A Tale of Two Models: Constructing Evasive Attacks on Edge Models

Part of Proceedings of Machine Learning and Systems 4 pre-proceedings (MLSys 2022)


Bibtek download is not available in the pre-proceeding


Wei Hao, Aahil Awatramani, Jiayang Hu, Chengzhi Mao, Pin-Chun Chen, Eyal Cidon, Asaf Cidon, Junfeng Yang


Full-precision deep learning models are typically too large or costly to deploy on edge devices. To accommodate to the limited hardware resources, models are adapted to the edge using various edge-adaptation techniques, such as quantization and pruning.While such techniques may have a negligible impact on top-line accuracy, the adapted models exhibit subtle differences in output compared to the original model from which they are derived.In this paper, we introduce a new evasive attack, DIVA, that exploits these differences in edge adaptation, by adding adversarial noise to input data that maximizes the output difference between the original and adapted model.
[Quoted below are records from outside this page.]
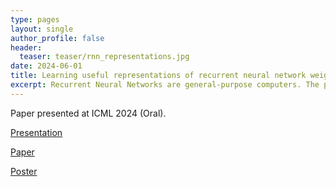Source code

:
 ```yaml
---
type: pages
layout: single
author_profile: false
header:
  teaser: teaser/rnn_representations.jpg
date: 2024-06-01
title: Learning useful representations of recurrent neural network weight matrices 
excerpt: Recurrent Neural Networks are general-purpose computers. The program of an RNN is its weight matrix. How to learn useful representations of RNN weights that facilitate RNN analysis as well as downstream tasks?
---
```


Paper presented at ICML 2024 (Oral).

[Presentation](https://icml.cc/virtual/2024/oral/35527)

[Paper](https://proceedings.mlr.press/v235/herrmann24a.html)

[Poster](https://icml.cc/media/PosterPDFs/ICML%202024/34097.png?t=1721225624.6028428)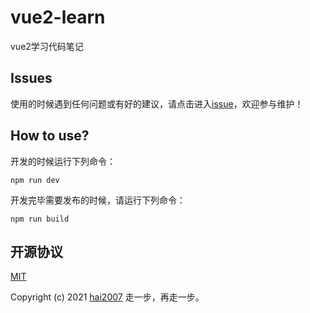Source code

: # vue2-learn
vue2学习代码笔记


## Issues
使用的时候遇到任何问题或有好的建议，请点击进入[issue](https://github.com/agile-contrib/vue2-learn/issues)，欢迎参与维护！

## How to use?

开发的时候运行下列命令：

```
npm run dev
```

开发完毕需要发布的时候，请运行下列命令：

```
npm run build
```

开源协议
---------------------------------------
[MIT](https://github.com/agile-contrib/vue2-learn/blob/master/LICENSE)

Copyright (c) 2021 [hai2007](https://hai2007.gitee.io/sweethome/) 走一步，再走一步。
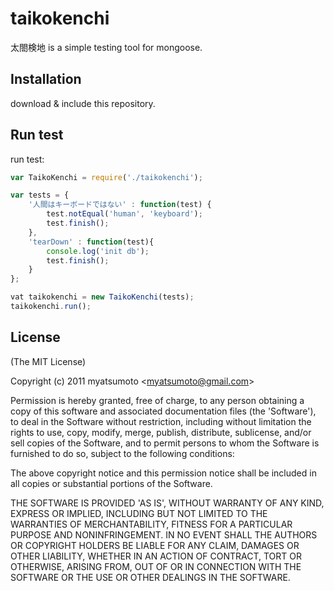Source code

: # taikokenchi
太閤検地 is a simple testing tool for mongoose.

## Installation

download & include this repository.

## Run test

run test:

```javascript
var TaikoKenchi = require('./taikokenchi');

var tests = {
    '人間はキーボードではない' : function(test) {
        test.notEqual('human', 'keyboard');
        test.finish();
    },
    'tearDown' : function(test){
        console.log('init db');
        test.finish();
    }
};

vat taikokenchi = new TaikoKenchi(tests);
taikokenchi.run();
```

## License 

(The MIT License)

Copyright (c) 2011 myatsumoto &lt;myatsumoto@gmail.com&gt;

Permission is hereby granted, free of charge, to any person obtaining
a copy of this software and associated documentation files (the
'Software'), to deal in the Software without restriction, including
without limitation the rights to use, copy, modify, merge, publish,
distribute, sublicense, and/or sell copies of the Software, and to
permit persons to whom the Software is furnished to do so, subject to
the following conditions:

The above copyright notice and this permission notice shall be
included in all copies or substantial portions of the Software.

THE SOFTWARE IS PROVIDED 'AS IS', WITHOUT WARRANTY OF ANY KIND,
EXPRESS OR IMPLIED, INCLUDING BUT NOT LIMITED TO THE WARRANTIES OF
MERCHANTABILITY, FITNESS FOR A PARTICULAR PURPOSE AND NONINFRINGEMENT.
IN NO EVENT SHALL THE AUTHORS OR COPYRIGHT HOLDERS BE LIABLE FOR ANY
CLAIM, DAMAGES OR OTHER LIABILITY, WHETHER IN AN ACTION OF CONTRACT,
TORT OR OTHERWISE, ARISING FROM, OUT OF OR IN CONNECTION WITH THE
SOFTWARE OR THE USE OR OTHER DEALINGS IN THE SOFTWARE.
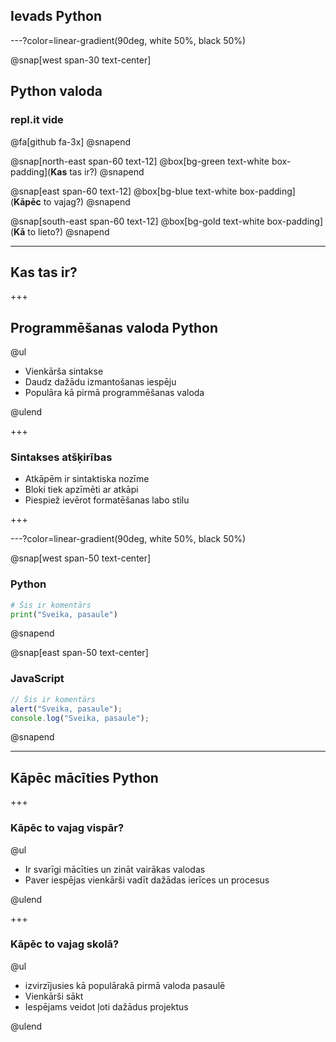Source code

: ## Ievads Python

---?color=linear-gradient(90deg, white 50%, black 50%)

@snap[west span-30 text-center]

## Python valoda

### repl.it vide

@fa[github fa-3x]
@snapend

@snap[north-east span-60 text-12]
@box[bg-green text-white box-padding](**Kas** tas ir?)
@snapend

@snap[east span-60 text-12]
@box[bg-blue text-white box-padding](**Kāpēc** to vajag?)
@snapend

@snap[south-east span-60 text-12]
@box[bg-gold text-white box-padding](**Kā** to lieto?)
@snapend

---

## Kas tas ir?

+++

## Programmēšanas valoda Python

@ul

- Vienkārša sintakse
- Daudz dažādu izmantošanas iespēju
- Populāra kā pirmā programmēšanas valoda

@ulend

+++

### Sintakses atšķirības

- Atkāpēm ir sintaktiska nozīme
- Bloki tiek apzīmēti ar atkāpi
- Piespiež ievērot formatēšanas labo stilu

+++

---?color=linear-gradient(90deg, white 50%, black 50%)

@snap[west span-50 text-center]

### Python

```python
# Šis ir komentārs
print("Sveika, pasaule")
```

@snapend

@snap[east span-50 text-center]

### JavaScript
 
```javascript
// Šis ir komentārs
alert("Sveika, pasaule");
console.log("Sveika, pasaule");
```

@snapend

---

## Kāpēc mācīties Python

+++

### Kāpēc to vajag vispār?

@ul

- Ir svarīgi mācīties un zināt vairākas valodas
- Paver iespējas vienkārši vadīt dažādas ierīces un procesus

@ulend

+++

### Kāpēc to vajag skolā?

@ul

- izvirzījusies kā populārakā pirmā valoda pasaulē
- Vienkārši sākt
- Iespējams veidot ļoti dažādus projektus

@ulend
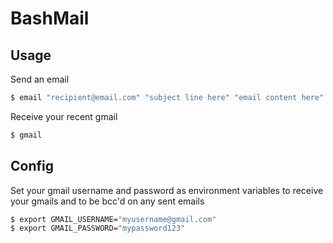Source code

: BashMail
===

Usage
---
Send an email

```sh
$ email "recipient@email.com" "subject line here" "email content here"
```

Receive your recent gmail

```sh
$ gmail
```

Config
---
Set your gmail username and password as environment variables to receive
your gmails and to be bcc'd on any sent emails

```sh
$ export GMAIL_USERNAME="myusername@gmail.com"
$ export GMAIL_PASSWORD="mypassword123"
```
Such an attack is particularly dangerous, because the malicious input will trick the adapted model running on the edge, but will be virtually undetectable by the original model, which typically serves as the authoritative model version, used for validation, debugging and retraining.We compare DIVA to a state-of-the-art attack, PGD, and show that DIVA is only 1.7--3.6% worse on attacking the adapted model but 1.9--4.2 times more likely not to be detected by the the original model under a whitebox and semi-blackbox setting, compared to PGD.